--- Task inputs Enclosed Below ---

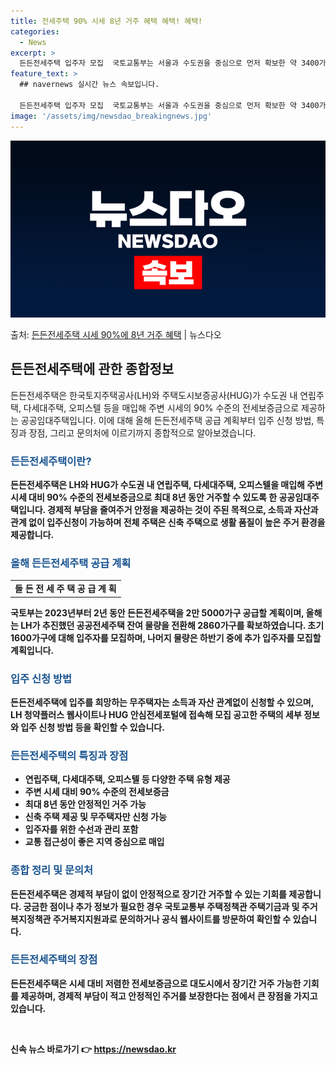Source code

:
 ```yaml
---
title: 전세주택 90% 시세 8년 거주 혜택 혜택! 혜택!
categories:
  - News
excerpt: >
  든든전세주택 입주자 모집  국토교통부는 서울과 수도권을 중심으로 먼저 확보한 약 3400가구에 대해 오는 2…
feature_text: >
  ## navernews 실시간 뉴스 속보입니다.

  든든전세주택 입주자 모집  국토교통부는 서울과 수도권을 중심으로 먼저 확보한 약 3400가구에 대해 오는 2…
image: '/assets/img/newsdao_breakingnews.jpg'
---
```


![뉴스다오 속보](/assets/img/newsdao_breakingnews.jpg)

<p>출처: <a href="https://newsdao.kr/4288" rel="dofollow">든든전세주택 시세 90%에 8년 거주 혜택</a> | 뉴스다오</p>

<h2 data-ke-size="size26">든든전세주택에 관한 종합정보</h2>
<p data-ke-size="size16">든든전세주택은 한국토지주택공사(LH)와 주택도시보증공사(HUG)가 수도권 내 연립주택, 다세대주택, 오피스텔 등을 매입해 주변 시세의 90% 수준의 전세보증금으로 제공하는 공공임대주택입니다. 이에 대해 올해 든든전세주택 공급 계획부터 입주 신청 방법, 특징과 장점, 그리고 문의처에 이르기까지 종합적으로 알아보겠습니다.</p>

<h3 data-ke-size="size24"><b><span style="color: #1a5490;">든든전세주택이란?</span><b></h3>
<p data-ke-size="size16">든든전세주택은 LH와 HUG가 수도권 내 연립주택, 다세대주택, 오피스텔을 매입해 주변 시세 대비 90% 수준의 전세보증금으로 최대 8년 동안 거주할 수 있도록 한 공공임대주택입니다. 경제적 부담을 줄여주거 안정을 제공하는 것이 주된 목적으로, 소득과 자산과 관계 없이 입주신청이 가능하며 전체 주택은 신축 주택으로 생활 품질이 높은 주거 환경을 제공합니다.</p>

<h3 data-ke-size="size24"><b><span style="color: #1a5490;">올해 든든전세주택 공급 계획</span></b></h3>
<table>
   <tr>
      <td style="text-align: center; height: 17px;"><b>들 든 전 세 주 택 공 급 계 획</b></td>
   </tr>
</table>
<p data-ke-size="size16">국토부는 2023년부터 2년 동안 든든전세주택을 2만 5000가구 공급할 계획이며, 올해는 LH가 추진했던 공공전세주택 잔여 물량을 전환해 2860가구를 확보하였습니다. 초기 1600가구에 대해 입주자를 모집하며, 나머지 물량은 하반기 중에 추가 입주자를 모집할 계획입니다.</p>

<h3 data-ke-size="size24"><b><span style="color: #1a5490;">입주 신청 방법</span></b></h3>
<p data-ke-size="size16">든든전세주택에 입주를 희망하는 무주택자는 소득과 자산 관계없이 신청할 수 있으며, LH 청약플러스 웹사이트나 HUG 안심전세포털에 접속해 모집 공고한 주택의 세부 정보와 입주 신청 방법 등을 확인할 수 있습니다.</p>

<h3 data-ke-size="size24"><b><span style="color: #1a5490;">든든전세주택의 특징과 장점</span></b></h3>
<ul>
   <li>연립주택, 다세대주택, 오피스텔 등 다양한 주택 유형 제공</li>
   <li>주변 시세 대비 90% 수준의 전세보증금</li>
   <li>최대 8년 동안 안정적인 거주 가능</li>
   <li>신축 주택 제공 및 무주택자만 신청 가능</li>
   <li>입주자를 위한 수선과 관리 포함</li>
   <li>교통 접근성이 좋은 지역 중심으로 매입</li>
</ul>

<h3 data-ke-size="size24"><b><span style="color: #1a5490;">종합 정리 및 문의처</span></b></h3>
<p data-ke-size="size16">든든전세주택은 경제적 부담이 없이 안정적으로 장기간 거주할 수 있는 기회를 제공합니다. 궁금한 점이나 추가 정보가 필요한 경우 국토교통부 주택정책관 주택기금과 및 주거복지정책관 주거복지지원과로 문의하거나 공식 웹사이트를 방문하여 확인할 수 있습니다.</p>

<h3 data-ke-size="size24"><b><span style="color: #1a5490;">든든전세주택의 장점</span></b></h3>
<p data-ke-size="size16">든든전세주택은 시세 대비 저렴한 전세보증금으로 대도시에서 장기간 거주 가능한 기회를 제공하며, 경제적 부담이 적고 안정적인 주거를 보장한다는 점에서 큰 장점을 가지고 있습니다.</p>

<p data-ke-size="size16">&nbsp;</p> 

신속 뉴스 바로가기 👉 <a href="https://newsdao.kr" rel="dofollow">https://newsdao.kr</a>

--- End of Enclosed Task inputs ---

- Task prompt -
Locate the word "span" in the entries, and copy every line where it is found.

- Solution -
<h3 data-ke-size="size24"><b><span style="color: #1a5490;">든든전세주택이란?</span><b></h3>
<h3 data-ke-size="size24"><b><span style="color: #1a5490;">올해 든든전세주택 공급 계획</span></b></h3>
<h3 data-ke-size="size24"><b><span style="color: #1a5490;">입주 신청 방법</span></b></h3>
<h3 data-ke-size="size24"><b><span style="color: #1a5490;">든든전세주택의 특징과 장점</span></b></h3>
<h3 data-ke-size="size24"><b><span style="color: #1a5490;">종합 정리 및 문의처</span></b></h3>
<h3 data-ke-size="size24"><b><span style="color: #1a5490;">든든전세주택의 장점</span></b></h3>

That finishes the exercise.